Configuration Changes
----------------------

**Neural network** (``nn`` section in config YAML):

.. code-block:: yaml

   use_iqn_image_head: false   # No CNN image head; IQN uses only float features.

**Training** (unchanged from default A01 long setup):

.. code-block:: yaml

   run_name: "A01_as20_long_no_image"
   batch_size: 512

**Performance:**

.. code-block:: yaml

   gpu_collectors_count: 4
   running_speed: 512

**Map cycle:** 64× A01 exploration, 1× A01 eval (same as other A01 long runs).

Hardware
--------

Document GPU model, number of collectors, and system when you run the experiment (e.g. 4 GPU collectors, RTX 5090).

Conclusions
----------

- Float-only IQN (no image head) trains on the same float inputs and reaches a reasonable policy (A01 best ~24.79s by 315 min) but is **consistently worse** than the baseline with image head (~24.53s, ~0.26s faster) over the common window (320 min).

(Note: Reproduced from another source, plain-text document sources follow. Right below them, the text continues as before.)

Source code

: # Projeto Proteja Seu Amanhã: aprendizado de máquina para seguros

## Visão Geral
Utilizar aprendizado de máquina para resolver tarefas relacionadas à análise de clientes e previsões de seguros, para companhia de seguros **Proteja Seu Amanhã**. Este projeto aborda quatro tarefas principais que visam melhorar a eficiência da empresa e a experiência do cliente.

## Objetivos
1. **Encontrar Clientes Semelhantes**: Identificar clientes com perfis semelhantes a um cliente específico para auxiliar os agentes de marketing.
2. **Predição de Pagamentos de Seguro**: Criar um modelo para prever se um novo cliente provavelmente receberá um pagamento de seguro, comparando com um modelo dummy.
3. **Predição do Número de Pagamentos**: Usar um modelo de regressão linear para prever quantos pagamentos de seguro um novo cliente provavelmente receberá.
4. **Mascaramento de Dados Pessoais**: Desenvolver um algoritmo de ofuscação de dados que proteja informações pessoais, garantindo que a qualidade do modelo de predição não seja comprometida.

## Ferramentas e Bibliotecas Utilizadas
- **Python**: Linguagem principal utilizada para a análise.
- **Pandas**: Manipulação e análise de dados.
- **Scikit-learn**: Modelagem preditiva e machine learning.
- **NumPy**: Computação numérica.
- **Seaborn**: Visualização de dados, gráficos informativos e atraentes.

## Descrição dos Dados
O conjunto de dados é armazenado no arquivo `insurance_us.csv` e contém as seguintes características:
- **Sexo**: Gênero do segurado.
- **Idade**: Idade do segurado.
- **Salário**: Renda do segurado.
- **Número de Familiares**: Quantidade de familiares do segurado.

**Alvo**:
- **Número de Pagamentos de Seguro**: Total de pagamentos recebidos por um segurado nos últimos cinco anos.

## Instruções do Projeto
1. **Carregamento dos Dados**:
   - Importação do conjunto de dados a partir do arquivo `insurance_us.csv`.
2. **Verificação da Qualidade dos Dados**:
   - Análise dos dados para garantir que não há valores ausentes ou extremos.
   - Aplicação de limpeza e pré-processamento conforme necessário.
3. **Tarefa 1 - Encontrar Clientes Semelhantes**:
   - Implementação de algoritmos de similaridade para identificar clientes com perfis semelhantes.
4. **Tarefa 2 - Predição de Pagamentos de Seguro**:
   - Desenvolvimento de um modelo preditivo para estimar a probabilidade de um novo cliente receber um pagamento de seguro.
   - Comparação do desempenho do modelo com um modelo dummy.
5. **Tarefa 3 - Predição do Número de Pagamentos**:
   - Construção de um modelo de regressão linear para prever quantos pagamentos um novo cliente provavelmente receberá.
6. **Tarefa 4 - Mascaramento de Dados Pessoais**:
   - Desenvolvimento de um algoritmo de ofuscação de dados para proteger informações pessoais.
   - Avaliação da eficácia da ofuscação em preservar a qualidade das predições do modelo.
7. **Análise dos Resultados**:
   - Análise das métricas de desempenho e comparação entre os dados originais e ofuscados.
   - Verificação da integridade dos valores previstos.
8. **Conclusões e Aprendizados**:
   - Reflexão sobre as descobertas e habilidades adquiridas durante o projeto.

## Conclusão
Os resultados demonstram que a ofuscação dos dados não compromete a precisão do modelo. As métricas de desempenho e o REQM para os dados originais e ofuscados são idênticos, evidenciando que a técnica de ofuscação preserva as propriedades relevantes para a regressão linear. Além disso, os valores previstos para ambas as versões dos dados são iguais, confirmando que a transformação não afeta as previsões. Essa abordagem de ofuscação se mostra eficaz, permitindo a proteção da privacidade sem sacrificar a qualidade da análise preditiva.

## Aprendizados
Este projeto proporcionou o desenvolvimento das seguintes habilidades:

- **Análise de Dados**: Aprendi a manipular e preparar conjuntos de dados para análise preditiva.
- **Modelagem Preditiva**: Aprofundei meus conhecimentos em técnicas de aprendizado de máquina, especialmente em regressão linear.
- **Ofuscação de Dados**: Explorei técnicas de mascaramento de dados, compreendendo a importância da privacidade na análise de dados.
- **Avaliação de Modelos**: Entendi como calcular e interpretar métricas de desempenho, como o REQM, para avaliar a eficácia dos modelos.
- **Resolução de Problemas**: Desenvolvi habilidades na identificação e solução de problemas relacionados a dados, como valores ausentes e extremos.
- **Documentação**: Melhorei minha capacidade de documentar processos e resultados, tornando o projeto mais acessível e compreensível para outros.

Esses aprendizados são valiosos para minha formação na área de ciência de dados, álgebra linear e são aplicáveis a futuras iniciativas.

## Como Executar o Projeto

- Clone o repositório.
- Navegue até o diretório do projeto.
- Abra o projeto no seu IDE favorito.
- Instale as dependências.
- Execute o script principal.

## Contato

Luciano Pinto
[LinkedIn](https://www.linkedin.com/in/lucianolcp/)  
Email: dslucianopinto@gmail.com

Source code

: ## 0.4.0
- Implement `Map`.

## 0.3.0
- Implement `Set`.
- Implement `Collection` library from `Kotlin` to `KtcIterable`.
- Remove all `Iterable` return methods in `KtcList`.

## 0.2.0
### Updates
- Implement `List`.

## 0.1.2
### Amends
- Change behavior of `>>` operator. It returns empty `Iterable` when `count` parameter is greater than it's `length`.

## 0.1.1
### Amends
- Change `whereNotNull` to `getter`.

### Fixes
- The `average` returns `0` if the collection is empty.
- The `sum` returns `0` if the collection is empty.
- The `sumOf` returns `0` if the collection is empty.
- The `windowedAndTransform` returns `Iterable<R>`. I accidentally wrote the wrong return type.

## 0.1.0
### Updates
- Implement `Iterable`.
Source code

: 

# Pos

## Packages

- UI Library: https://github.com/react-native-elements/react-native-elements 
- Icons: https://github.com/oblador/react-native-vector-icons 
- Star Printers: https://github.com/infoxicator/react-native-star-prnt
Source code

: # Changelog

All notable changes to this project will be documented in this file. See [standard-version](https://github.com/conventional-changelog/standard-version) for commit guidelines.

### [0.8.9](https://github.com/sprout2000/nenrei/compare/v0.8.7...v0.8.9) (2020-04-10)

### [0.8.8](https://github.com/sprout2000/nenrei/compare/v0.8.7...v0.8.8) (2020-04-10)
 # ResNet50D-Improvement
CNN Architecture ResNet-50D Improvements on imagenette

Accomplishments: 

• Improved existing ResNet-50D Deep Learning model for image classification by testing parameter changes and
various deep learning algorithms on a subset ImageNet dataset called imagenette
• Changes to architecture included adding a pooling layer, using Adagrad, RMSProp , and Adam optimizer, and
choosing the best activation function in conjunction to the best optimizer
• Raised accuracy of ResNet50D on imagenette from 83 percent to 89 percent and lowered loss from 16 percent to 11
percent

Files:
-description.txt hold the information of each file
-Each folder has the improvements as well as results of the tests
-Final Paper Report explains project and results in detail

First finish is later (10.4 min vs 8.3 min); finish rate stays lower; loss is higher.
- The **image head adds clear value** on A01: better sample efficiency, lower loss, and better best times. Use float-only for ablation or when vision is unavailable; for best performance keep ``use_iqn_image_head: true``.

Recommendations
---------------

- Use **use_iqn_image_head: false** for ablation (how much does vision help?) or when training without screen input.
- For a fair comparison, keep batch_size, running_speed, map_cycle, and rewards identical; only change ``use_iqn_image_head``. Note: no_image run used 4 collectors vs 8 for baseline in config; durations differ (320 min vs 495 min), so comparison is by relative time only.

**Analysis tools:**

- By **relative time and by steps**: ``python scripts/analyze_experiment_by_relative_time.py <baseline_run> A01_as20_long_no_image [--interval 5] [--step_interval 50000]`` (use ``--logdir "<path>"`` if not from project root). Outputs both relative-time and BY STEP tables.
- With comparison plots: add ``--plot --output-dir docs/source/_static --prefix exp_iqn_no_image_head`` to the command above; then embed the generated ``exp_iqn_no_image_head_*.jpg`` files in this RST.
- By last value only: ``python scripts/analyze_experiment.py <baseline_run> A01_as20_long_no_image`` (less meaningful when durations differ).